Maria lifted the iron bar like a tennis racket above her head. She saw herself do this from a distance, from somewhere among the cobweb rafters. She saw her ringless hands, the rusty bar.
‘Give him to me,’ she said. Her voice, scratchy with fear, was almost unrecognizable.
Benny looked up at her and smiled and shook his head.
How could this be me?
She brought down the bar towards his shoulder blade. She brought it down strong enough to break it, but he ducked. He ducked in under and she got him full across the front of the skull. It was a dull soft sound it made. The force jolted him forward.
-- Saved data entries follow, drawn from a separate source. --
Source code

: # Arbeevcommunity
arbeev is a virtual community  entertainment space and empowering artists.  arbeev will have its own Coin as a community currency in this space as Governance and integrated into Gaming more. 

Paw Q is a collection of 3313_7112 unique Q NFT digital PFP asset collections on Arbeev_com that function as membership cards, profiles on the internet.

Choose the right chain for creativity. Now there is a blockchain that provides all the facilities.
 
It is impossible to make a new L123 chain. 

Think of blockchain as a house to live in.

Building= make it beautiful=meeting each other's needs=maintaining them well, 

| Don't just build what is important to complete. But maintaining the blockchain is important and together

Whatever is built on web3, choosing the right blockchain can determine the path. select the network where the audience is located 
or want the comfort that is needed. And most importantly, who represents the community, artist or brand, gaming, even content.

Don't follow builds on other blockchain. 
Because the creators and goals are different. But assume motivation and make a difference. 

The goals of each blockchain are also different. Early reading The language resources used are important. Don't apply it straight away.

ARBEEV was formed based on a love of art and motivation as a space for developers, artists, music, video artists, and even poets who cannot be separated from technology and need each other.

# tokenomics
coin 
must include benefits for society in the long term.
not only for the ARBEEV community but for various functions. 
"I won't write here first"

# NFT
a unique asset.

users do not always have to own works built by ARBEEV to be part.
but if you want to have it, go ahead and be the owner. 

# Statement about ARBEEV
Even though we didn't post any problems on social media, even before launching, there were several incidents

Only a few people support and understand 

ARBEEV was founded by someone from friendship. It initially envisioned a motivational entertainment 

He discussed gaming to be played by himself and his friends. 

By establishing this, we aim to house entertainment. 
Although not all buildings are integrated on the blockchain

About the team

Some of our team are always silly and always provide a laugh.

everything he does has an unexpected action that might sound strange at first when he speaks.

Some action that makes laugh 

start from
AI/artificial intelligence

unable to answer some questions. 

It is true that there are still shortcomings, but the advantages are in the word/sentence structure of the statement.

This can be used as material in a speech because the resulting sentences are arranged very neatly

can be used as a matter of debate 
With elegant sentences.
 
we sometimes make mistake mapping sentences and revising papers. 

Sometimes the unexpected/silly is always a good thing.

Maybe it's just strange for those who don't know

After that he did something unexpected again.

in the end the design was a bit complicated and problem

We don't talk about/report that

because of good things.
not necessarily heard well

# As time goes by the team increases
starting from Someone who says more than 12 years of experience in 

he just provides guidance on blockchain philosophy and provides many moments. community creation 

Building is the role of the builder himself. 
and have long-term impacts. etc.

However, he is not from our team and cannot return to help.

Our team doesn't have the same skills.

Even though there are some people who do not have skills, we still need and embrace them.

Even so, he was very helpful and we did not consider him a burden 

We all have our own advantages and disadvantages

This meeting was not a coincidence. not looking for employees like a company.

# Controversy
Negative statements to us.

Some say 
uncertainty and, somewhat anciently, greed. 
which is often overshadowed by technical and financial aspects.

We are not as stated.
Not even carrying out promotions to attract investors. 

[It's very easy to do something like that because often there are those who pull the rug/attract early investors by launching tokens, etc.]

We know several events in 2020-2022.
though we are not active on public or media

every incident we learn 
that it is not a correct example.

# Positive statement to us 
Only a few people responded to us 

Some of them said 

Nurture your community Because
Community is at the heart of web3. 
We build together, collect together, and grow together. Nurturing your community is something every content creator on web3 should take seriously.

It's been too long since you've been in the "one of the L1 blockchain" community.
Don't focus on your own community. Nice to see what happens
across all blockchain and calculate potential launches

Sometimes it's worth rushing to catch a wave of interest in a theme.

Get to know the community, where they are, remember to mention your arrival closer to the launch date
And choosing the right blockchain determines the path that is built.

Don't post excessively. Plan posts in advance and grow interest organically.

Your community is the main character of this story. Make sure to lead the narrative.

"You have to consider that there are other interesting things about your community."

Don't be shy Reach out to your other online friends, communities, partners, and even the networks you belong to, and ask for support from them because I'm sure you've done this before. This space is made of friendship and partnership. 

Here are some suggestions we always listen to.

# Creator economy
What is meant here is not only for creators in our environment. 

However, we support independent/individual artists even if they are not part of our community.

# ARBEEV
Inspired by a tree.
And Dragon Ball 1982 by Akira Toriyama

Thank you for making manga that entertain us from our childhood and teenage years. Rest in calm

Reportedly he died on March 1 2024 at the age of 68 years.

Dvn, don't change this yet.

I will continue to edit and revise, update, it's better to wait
All she felt was
still, be still
, and yet when he turned to look at her, nothing seemed different afterwards from before.
I have to hit him again
.
Benny held the baby on his left side, against his hip. He did not have the head held properly. He lifted his right hand up to his own head and when he brought it away it was marked with a small red spot of blood. He actually smiled at her.
‘Abortion!’ He shook his head. His eyes wandered for a moment, then regained their focus. ‘You’re such a bullshitter, Maria.’
Maria’s legs were trembling uncontrollably. ‘I’ll kill you,’ she said. She picked up the iron bar high again. Her arms were like jelly.
‘You’re the real thing,’ he said. ‘I knew that when I saw you.’ A dribble of bright blood ran from his hairline down on to his nose. He nodded his head with emphasis. Then slowly, like a boy clowning at a swimming pool, he began to tilt forward. His eyes rolled backwards in his head. He held out the child towards her.
‘Take,’ he said.
As Benny Catchprice fell, the child was passed between them – Maria slid her arms in under the slippery little body and brought it to her, pressing it against her, shuddering. Benny hit the floor. He made a noise like timber falling in a stack. Maria put her hand behind the damp warm head. She could feel lips sucking at her neck. She brought her arms, her bones, her skin, between her baby and her victim.
It was then, as Benny lay amid the planks and bricks with his bare arm half submerged in puddled seepage, she saw his tattooed back for the first time. At first she thought it was a serpent – red, blue, green, scales, something creepy living in a broken bottle or underneath a rock. Then she saw it was not a serpent but an angel, or half an angel – a single wing tattooed on his smooth, boy’s skin – it was long and delicate and it ran from his shoulder to his buttock – an angel wing. It was red, blue, green, luminous, trembling, like a dragon fly, like something smashed against the windscreen of a speeding car.
She took her little boy, warm, squirming, still slippery as a fish, and unfastened her bra, and tucked him in against her skin.